As an attorney who dabbled in many different fields during my hiatus from the practice of law, I take a holistic approach that is enhanced by the many skills and experiences I accumulated from my past work in nonprofit management, state government, philanthropy, and international project design and management.

As a community-based and movement attorney, I am thankful for the opportunities to work alongside communities and individuals who seek self-determination and economic development. I have embedded in organizations to address daily challenges and find legal and systemic solutions. I routinely visit my clients’ places of business or cooperatively-owned properties, and participate in their activities, to fully immerse in their environments and better understand their ecosystems. It has been a pleasure to sit in the offices or gathering rooms of people and communities and share knowledge and strategize together.
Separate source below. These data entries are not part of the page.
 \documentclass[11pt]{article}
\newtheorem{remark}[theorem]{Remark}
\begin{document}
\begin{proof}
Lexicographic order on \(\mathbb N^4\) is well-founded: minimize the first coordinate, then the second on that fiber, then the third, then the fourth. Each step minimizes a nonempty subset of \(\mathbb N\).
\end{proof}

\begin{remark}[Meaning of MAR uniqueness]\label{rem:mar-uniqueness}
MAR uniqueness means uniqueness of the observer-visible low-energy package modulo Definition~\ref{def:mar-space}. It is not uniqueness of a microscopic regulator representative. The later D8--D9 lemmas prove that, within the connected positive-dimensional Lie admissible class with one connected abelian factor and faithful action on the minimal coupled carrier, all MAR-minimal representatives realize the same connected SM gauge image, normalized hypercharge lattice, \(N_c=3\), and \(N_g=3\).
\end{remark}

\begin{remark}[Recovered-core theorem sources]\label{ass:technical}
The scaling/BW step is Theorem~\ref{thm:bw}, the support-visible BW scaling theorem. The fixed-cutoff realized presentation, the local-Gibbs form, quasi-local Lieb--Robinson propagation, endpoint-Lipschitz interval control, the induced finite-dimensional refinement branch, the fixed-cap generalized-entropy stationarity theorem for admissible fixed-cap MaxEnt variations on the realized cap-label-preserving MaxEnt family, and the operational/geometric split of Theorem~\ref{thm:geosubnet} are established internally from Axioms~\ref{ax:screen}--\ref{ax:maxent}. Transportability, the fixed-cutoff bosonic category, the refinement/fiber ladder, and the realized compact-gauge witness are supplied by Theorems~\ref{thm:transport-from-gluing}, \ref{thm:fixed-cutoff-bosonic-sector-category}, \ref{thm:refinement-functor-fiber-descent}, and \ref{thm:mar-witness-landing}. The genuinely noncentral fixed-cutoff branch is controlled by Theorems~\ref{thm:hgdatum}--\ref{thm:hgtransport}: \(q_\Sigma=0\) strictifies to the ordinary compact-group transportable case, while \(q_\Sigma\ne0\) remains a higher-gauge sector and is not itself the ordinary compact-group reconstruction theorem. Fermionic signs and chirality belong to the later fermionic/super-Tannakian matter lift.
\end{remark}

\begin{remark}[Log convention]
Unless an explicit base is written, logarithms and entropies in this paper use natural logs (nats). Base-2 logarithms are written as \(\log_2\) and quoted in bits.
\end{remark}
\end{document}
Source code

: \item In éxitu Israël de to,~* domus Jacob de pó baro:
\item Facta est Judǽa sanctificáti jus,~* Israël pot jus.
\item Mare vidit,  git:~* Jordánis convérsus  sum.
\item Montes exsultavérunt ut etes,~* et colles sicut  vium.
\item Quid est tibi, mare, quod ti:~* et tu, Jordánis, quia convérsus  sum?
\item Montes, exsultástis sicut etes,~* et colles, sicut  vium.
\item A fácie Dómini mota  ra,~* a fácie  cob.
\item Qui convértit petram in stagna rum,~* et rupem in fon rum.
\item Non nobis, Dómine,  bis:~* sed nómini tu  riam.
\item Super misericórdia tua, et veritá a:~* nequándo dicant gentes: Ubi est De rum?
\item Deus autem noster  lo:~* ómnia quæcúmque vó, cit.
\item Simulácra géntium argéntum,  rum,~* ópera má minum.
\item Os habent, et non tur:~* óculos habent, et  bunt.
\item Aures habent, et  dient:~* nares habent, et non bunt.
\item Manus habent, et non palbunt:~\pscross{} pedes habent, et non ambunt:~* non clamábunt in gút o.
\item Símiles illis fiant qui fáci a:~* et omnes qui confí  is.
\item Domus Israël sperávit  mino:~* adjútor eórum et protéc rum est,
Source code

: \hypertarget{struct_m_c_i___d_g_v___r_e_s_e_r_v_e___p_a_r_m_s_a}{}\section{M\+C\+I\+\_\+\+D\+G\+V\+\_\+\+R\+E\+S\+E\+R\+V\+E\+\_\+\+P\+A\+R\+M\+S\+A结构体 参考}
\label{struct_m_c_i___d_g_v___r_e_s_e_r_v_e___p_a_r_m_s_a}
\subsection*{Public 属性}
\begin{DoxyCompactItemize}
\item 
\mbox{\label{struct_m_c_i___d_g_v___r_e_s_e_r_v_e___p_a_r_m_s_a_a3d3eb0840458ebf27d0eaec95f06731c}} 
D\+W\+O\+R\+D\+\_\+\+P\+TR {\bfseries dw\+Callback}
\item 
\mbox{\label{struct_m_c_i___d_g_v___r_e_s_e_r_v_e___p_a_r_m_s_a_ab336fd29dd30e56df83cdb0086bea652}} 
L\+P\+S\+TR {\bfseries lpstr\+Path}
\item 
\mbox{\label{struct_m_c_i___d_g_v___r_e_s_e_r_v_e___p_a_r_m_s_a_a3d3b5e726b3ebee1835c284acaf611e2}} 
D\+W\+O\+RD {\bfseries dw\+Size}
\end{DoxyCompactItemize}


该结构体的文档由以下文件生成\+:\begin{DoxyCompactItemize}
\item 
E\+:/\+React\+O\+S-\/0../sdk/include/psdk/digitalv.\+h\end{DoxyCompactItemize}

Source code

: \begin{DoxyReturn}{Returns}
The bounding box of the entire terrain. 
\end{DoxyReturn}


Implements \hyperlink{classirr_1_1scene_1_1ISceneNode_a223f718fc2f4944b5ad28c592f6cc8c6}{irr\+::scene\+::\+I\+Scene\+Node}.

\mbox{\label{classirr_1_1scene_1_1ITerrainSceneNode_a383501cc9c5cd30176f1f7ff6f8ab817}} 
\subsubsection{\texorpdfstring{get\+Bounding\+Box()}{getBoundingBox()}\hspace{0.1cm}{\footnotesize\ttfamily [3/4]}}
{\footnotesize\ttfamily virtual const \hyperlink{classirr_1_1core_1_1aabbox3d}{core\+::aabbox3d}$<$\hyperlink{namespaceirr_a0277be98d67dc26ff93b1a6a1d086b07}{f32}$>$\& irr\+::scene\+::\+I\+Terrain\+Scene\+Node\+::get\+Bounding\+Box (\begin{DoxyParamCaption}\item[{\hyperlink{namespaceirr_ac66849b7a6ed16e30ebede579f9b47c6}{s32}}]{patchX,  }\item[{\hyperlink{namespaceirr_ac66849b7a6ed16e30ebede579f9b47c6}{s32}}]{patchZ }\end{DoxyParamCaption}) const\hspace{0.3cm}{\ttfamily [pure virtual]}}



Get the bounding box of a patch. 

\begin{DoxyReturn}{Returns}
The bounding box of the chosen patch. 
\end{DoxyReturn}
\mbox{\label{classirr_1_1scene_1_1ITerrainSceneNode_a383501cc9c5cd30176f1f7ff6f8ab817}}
My greatest rewards and sense of success come from bike commuting in DC and seeing the businesses or affordable housing buildings that I worked with flourish with self-determination and economic well-being. Being licensed in DC, CA, and MN, places where I have community and family ties, I am also happy to visit with my long-distance clients and see them do well with the knowledge and tools we shared.

In addition to my commitment to empowering my clients, I also have a passion for sharing knowledge with my fellow attorneys. I routinely design and offer webinars and presentations. My goal is to build a stronger progressive legal network and find synergies to better support access to legal services and access to justice for our communities; in other words, so that we may better practice community-based lawyering and movement lawyering.

Finally, it matters that I am a French-born, Minnesota-grown, Hmong/Laotian/Asian American woman: the product of diaspora and cosmopolitan refugee/immigrant search for home when my parents’ world fell apart. Since the pandemic, my two Hmong American fellow women attorneys and my father passed: brushing so close to death, my law practice is a work of fearless love for the good life for all.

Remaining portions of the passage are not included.